John Major yesterday came under pressure to move to the right to meet the challenge of Tony Blair's march on to the centre ground of British politics.
In the wake of Labour's crushing victory in Thursday's Staffordshire South East by-election, John Redwood, who challenged the Prime Minister for the Tory leadership last year, led Tory claims that the defeat required a change of direction, marked by big tax cuts.
But Mr Major insisted he would hold to a steady course: "I have been in politics long enough not to over-react to any by-election result. I am disappointed by last night's result but politics is not an easy ride. I am here to do what is right and stick with it."
Labour's Brian Jenkins took the seat with a near-record 22 per cent swing, reducing Mr Major's Commons majority to one. Speaking from the United States before a meeting with President Clinton, Mr Blair put the Conservatives on notice: "If an opportunity presents itself to remove this Government then it's not merely an opportunity, it is our duty as the Opposition to try and remove them," he said.
The Labour leader welcomed the result as a "stunning" vindication of his eve-of-poll declaration that Labour was now the party of the centre, as well as the left of centre.
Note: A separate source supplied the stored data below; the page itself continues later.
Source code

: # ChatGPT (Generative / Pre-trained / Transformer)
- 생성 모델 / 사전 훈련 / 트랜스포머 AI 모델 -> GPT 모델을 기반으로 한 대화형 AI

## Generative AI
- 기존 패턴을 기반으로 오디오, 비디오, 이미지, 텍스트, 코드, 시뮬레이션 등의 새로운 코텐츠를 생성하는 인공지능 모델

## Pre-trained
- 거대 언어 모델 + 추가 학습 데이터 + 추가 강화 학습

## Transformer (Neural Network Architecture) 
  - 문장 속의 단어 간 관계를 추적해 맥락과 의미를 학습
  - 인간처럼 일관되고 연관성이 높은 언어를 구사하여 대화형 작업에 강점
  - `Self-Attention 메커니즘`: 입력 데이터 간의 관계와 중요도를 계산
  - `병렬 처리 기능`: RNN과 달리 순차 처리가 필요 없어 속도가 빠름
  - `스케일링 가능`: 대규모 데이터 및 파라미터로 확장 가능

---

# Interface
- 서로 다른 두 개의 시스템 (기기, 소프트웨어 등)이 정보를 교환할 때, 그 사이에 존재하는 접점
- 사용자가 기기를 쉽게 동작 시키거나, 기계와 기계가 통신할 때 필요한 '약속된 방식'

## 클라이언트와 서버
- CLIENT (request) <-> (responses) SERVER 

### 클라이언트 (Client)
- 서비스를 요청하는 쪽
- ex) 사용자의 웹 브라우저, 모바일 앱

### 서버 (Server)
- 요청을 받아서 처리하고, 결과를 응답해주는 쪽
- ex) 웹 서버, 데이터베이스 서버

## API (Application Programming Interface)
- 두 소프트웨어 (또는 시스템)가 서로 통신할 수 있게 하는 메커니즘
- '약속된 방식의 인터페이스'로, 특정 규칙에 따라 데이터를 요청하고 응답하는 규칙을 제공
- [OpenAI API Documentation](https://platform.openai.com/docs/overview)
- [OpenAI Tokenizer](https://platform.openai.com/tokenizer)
He said: "I think one of the things that last night's result shows is that New Labour is a new party of the centre ground, is a party that can appeal across the classes and is a party that is capable therefore of uniting the country."
And the success of Labour's middle-class message in a classically Middle England seat re-ignited the Tory party's divisions over how to fight back against Mr Blair's appeal to their former supporters.
As Tory MPs privately expressed alarm that the Government might be running out of time to stage a recovery, several urged the Chancellor, Kenneth Clarke, to adopt a bold tax-cutting strategy.
Mr Redwood said: "I think voters in the by-election were saying the economic recovery is not enough, they want to see more action on tax . . . they want reassurance about the future direction of the country."
But the "One Nation" Tory Tim Devlin, MP for Stockton South, insisted the party had to fight for the centre ground. "Anyone who's ever fought a marginal seat knows that you win in the centre ground and that it is the attractiveness of your policies to the broad mass of the public, not just to your own traditional supporters, which is what counts," he said.
The deputy prime minister Michael Heseltine insisted that the Tories' second-worst by-election defeat by Labour did not mean a change to the strategy of waiting for "real personal disposable income" to rise. "The longer we have, the more the benefits of the sacrifices that we've made turn out into economic prosperity for the widest possible range of people," he said.